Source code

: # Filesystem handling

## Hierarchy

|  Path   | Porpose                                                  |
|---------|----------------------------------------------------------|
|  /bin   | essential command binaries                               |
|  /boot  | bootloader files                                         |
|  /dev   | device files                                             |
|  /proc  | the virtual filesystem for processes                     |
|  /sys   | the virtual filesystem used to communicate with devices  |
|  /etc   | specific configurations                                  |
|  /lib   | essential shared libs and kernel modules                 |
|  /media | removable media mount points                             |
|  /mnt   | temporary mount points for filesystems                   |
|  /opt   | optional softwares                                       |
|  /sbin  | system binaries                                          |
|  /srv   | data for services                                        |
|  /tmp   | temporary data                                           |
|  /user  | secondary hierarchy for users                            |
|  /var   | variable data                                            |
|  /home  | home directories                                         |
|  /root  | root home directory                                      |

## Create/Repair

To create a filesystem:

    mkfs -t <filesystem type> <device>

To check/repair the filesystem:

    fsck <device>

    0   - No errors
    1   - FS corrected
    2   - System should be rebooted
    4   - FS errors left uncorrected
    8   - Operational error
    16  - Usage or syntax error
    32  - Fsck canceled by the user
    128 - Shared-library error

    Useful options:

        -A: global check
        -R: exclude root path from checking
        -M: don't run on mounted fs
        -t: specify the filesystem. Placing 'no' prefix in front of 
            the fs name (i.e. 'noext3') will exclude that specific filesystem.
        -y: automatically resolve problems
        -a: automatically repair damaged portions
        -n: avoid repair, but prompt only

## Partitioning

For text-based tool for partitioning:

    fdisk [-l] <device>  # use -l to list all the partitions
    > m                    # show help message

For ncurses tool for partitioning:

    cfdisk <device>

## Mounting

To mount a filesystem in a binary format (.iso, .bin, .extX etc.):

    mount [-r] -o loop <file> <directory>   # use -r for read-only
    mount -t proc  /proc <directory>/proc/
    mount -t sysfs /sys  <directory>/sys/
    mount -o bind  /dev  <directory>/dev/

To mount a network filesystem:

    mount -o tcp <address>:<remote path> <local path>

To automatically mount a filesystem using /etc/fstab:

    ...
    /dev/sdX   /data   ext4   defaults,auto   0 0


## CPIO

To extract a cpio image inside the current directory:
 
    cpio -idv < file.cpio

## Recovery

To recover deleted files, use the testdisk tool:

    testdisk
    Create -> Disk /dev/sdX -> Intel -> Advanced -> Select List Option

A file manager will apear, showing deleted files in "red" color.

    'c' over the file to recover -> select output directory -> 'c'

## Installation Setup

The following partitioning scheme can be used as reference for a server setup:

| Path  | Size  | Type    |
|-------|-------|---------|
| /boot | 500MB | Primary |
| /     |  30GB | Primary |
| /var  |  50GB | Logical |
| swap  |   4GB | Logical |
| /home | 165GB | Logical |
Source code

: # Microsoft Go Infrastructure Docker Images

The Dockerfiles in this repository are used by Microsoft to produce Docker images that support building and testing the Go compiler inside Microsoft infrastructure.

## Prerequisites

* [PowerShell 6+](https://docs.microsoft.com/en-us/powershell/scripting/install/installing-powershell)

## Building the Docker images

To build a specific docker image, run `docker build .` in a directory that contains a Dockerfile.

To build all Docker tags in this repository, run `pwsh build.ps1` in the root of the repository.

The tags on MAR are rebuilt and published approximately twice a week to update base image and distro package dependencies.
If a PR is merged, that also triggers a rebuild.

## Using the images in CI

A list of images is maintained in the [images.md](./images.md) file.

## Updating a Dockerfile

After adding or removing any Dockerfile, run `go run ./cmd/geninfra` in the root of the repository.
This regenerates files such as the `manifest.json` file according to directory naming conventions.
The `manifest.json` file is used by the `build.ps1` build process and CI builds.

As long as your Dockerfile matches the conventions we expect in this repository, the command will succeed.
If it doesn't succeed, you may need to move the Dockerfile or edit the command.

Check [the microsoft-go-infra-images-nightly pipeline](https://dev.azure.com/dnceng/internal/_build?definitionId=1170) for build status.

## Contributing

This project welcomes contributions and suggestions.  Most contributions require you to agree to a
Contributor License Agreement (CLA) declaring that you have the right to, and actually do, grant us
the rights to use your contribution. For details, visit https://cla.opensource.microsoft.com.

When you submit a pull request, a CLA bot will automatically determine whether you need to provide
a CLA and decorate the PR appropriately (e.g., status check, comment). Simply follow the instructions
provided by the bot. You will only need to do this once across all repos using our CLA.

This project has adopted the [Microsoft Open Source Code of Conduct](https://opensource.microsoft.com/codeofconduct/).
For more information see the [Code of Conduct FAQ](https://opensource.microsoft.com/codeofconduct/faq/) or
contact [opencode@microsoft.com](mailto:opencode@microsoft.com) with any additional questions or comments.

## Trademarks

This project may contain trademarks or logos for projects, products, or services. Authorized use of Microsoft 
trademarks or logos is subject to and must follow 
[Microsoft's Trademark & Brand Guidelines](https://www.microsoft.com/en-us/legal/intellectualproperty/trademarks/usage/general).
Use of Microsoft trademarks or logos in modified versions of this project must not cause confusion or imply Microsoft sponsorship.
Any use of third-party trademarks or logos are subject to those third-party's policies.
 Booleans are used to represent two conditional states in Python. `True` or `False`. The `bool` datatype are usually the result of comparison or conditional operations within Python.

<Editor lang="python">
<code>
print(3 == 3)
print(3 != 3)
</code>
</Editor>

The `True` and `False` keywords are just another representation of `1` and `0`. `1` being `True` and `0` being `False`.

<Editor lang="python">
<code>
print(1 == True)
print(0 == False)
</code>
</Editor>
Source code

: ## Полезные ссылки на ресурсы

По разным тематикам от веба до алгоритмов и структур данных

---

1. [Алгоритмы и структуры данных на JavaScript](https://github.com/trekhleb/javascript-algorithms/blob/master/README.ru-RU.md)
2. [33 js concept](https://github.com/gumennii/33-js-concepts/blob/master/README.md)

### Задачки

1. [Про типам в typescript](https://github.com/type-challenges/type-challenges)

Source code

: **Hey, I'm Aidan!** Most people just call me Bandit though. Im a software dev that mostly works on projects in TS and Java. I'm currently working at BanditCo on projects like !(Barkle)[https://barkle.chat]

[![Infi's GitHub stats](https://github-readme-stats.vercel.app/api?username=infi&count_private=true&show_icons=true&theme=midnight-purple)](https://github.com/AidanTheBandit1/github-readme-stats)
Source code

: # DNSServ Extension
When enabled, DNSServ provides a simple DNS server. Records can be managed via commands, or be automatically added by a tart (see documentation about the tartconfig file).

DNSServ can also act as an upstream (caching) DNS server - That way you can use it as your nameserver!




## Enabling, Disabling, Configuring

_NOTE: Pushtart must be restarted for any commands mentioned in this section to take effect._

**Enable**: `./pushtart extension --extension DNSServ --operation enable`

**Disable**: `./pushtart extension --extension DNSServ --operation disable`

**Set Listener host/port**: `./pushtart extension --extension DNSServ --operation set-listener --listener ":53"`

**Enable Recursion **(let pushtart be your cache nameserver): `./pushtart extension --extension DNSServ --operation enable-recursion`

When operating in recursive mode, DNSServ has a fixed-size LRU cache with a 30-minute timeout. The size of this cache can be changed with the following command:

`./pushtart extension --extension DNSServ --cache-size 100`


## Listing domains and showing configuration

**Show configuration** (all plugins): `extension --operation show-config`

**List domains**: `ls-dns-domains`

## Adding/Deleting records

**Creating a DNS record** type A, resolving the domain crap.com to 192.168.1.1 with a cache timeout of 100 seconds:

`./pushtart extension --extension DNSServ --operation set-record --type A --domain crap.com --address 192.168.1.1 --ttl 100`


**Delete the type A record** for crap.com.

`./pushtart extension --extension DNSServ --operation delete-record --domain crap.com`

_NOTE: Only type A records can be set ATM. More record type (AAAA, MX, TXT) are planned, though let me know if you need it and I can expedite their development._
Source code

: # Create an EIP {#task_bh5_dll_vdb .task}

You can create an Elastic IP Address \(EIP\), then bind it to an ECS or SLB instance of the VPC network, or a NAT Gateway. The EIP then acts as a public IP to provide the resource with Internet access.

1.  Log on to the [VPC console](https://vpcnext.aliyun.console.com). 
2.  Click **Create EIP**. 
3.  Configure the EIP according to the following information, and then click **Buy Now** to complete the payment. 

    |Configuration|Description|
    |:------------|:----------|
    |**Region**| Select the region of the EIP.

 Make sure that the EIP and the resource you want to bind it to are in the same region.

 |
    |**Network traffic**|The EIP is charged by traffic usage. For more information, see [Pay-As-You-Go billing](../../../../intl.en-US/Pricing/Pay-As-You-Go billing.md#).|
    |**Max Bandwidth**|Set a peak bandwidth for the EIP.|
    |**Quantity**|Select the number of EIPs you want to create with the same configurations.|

# BRIEF
Look through the entries above, and wherever a line holds the string "print", copy it.

# WRITTEN SOLUTION
print(3 == 3)
print(3 != 3)
print(1 == True)
print(0 == False)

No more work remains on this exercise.